:: DIRECTIONS ::
Reproduce, exactly and in full, the lines from the one with "Full write-up on" through the one with "SRC FOLDER !!" in the data below; drop pictures.

:: RECORD SET ::
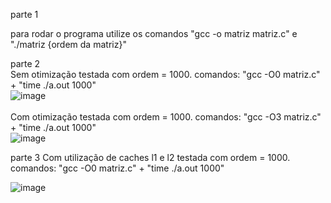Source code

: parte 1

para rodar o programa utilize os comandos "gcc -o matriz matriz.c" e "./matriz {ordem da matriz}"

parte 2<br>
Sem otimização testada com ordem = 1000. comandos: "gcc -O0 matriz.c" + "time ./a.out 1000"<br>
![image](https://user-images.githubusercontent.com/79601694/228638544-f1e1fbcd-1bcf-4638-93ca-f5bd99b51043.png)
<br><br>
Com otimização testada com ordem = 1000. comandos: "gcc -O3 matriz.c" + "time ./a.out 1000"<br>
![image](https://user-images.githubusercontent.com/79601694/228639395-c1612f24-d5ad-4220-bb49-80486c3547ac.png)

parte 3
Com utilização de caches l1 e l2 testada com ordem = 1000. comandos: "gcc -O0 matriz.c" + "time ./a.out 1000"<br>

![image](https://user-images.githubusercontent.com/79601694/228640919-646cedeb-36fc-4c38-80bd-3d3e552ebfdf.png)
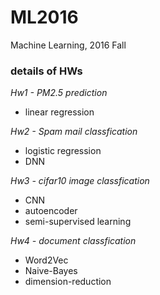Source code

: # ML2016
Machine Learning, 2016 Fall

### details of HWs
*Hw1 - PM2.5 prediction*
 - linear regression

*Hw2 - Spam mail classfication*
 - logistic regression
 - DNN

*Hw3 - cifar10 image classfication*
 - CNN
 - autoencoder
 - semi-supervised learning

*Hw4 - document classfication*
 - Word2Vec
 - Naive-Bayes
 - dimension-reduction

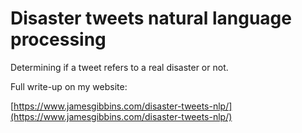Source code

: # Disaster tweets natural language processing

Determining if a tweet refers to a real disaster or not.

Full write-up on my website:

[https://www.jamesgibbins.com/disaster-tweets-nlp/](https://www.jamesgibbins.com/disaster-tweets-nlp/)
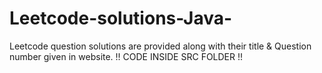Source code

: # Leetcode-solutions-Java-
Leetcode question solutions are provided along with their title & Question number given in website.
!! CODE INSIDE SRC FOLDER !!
==
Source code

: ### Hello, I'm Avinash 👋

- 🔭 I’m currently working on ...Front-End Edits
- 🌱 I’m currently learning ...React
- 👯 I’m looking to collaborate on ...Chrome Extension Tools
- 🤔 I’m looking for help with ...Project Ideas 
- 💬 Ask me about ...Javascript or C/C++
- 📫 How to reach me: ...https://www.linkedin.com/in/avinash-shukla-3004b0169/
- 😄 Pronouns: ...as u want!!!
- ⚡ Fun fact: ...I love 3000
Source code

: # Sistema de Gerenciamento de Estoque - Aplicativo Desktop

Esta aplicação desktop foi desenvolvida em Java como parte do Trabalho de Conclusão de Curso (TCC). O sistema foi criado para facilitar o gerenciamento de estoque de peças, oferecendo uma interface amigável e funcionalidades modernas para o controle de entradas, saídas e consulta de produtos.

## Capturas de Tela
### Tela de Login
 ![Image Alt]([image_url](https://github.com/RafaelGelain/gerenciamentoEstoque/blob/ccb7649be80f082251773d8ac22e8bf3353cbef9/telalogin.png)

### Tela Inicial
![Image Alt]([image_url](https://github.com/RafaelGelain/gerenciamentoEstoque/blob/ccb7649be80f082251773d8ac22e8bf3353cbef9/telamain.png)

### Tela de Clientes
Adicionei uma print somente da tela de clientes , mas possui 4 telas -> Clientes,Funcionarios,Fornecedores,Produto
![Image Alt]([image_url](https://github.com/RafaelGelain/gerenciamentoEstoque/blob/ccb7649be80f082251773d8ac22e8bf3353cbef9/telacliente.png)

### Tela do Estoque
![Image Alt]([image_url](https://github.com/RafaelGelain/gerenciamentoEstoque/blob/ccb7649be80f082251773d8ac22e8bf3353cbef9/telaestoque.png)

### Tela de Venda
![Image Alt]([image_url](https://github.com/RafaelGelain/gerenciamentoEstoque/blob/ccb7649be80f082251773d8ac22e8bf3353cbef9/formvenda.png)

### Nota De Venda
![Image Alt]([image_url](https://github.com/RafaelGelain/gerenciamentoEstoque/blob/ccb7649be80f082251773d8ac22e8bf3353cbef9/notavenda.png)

:: YOUR SOLUTION ::
Full write-up on my website:

[https://www.jamesgibbins.com/disaster-tweets-nlp/](https://www.jamesgibbins.com/disaster-tweets-nlp/)
Source code

: # Leetcode-solutions-Java-
Leetcode question solutions are provided along with their title & Question number given in website.
!! CODE INSIDE SRC FOLDER !!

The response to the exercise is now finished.